Demande-t-il par politesse. L’urumi évoque quelques tâches réalisées en son absence, avant de conclure par une volonté de rentrer à Kiri. Ce que le chûnin ne peut qu’acquiescer. Ils ont fait ce qu’ils avaient à faire. De plus, continuer avec Shitekka dans cet état est contre-productif.

-Bien, nous repartirons à Mizu demain. En attendant, j’ai bien envie de passer une nuit dans un vrai lit, après avoir profité du confort spartiate offert par un tonneau plein de pommes.

Il en a bien besoin.

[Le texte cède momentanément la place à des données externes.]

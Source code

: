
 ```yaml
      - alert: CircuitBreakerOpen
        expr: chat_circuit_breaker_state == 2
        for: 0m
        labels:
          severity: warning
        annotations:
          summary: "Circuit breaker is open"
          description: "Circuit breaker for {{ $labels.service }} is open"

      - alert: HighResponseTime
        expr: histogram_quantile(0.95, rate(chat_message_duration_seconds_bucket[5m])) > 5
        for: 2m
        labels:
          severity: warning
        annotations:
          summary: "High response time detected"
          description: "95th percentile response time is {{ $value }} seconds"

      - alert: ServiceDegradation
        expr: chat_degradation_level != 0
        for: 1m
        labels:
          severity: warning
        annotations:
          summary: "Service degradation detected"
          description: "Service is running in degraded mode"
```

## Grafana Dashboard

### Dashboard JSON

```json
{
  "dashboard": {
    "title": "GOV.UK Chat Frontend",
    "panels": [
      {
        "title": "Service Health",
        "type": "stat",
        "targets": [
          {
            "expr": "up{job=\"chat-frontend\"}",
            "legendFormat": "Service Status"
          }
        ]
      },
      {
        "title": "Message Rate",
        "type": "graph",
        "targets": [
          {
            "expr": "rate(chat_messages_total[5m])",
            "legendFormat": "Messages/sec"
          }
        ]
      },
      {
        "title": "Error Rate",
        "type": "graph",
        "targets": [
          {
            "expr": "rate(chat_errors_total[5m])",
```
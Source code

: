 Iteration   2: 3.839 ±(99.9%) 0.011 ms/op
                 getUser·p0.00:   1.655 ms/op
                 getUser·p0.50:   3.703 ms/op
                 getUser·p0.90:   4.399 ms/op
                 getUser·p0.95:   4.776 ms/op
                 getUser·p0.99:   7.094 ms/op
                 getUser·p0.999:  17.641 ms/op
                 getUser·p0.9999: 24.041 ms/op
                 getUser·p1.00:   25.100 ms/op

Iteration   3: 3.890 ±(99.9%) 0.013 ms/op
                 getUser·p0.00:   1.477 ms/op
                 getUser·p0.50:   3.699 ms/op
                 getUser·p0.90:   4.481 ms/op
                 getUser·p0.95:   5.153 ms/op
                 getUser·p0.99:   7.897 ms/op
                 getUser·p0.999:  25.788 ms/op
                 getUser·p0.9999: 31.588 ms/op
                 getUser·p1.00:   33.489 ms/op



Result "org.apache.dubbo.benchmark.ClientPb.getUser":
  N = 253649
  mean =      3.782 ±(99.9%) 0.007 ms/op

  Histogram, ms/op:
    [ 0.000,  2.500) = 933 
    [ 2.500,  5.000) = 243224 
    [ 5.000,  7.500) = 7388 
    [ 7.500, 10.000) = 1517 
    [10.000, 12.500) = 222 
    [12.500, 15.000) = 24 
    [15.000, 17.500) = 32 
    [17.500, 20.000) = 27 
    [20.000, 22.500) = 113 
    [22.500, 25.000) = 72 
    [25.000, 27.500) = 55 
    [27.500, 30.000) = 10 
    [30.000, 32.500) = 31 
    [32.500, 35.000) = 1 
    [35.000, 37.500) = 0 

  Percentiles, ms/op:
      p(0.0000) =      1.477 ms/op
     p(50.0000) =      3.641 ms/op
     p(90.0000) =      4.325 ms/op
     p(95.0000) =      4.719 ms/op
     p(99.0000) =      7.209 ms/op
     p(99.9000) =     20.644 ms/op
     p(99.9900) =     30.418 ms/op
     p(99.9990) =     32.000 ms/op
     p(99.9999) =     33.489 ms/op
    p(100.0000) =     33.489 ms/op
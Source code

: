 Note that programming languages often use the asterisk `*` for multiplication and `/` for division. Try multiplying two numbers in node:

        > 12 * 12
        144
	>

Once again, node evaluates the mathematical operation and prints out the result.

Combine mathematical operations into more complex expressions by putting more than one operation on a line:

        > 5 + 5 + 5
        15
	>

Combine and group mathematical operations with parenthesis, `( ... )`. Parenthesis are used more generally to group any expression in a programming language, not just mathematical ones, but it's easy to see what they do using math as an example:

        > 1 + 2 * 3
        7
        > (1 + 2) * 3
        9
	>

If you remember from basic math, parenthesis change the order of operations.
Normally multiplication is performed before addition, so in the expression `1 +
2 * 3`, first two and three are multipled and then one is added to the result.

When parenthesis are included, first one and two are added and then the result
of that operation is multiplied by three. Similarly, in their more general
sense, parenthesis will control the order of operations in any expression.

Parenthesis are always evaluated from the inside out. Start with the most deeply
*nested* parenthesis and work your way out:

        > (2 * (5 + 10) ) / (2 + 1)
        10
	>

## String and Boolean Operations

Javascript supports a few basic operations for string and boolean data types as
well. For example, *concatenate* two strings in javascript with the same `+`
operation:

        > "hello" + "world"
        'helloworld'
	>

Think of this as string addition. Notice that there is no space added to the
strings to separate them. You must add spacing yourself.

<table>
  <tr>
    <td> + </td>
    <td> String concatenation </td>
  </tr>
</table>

Le reste de la journée est dédié à la rédaction du rapport de mission. Le duo a pu discuter et aider les citoyens Mizujins à plusieurs reprises et ces actions contribueront certainement à rapprocher les civils des Kirijins. Quelques artisans ont été recrutés, conformément à l’ordre de mission. On peut dire qu’à défaut d’avoir été palpitante, la mission aura permise à Wutu-Fuku de faire connaissance avec un autre Kaguya marginal.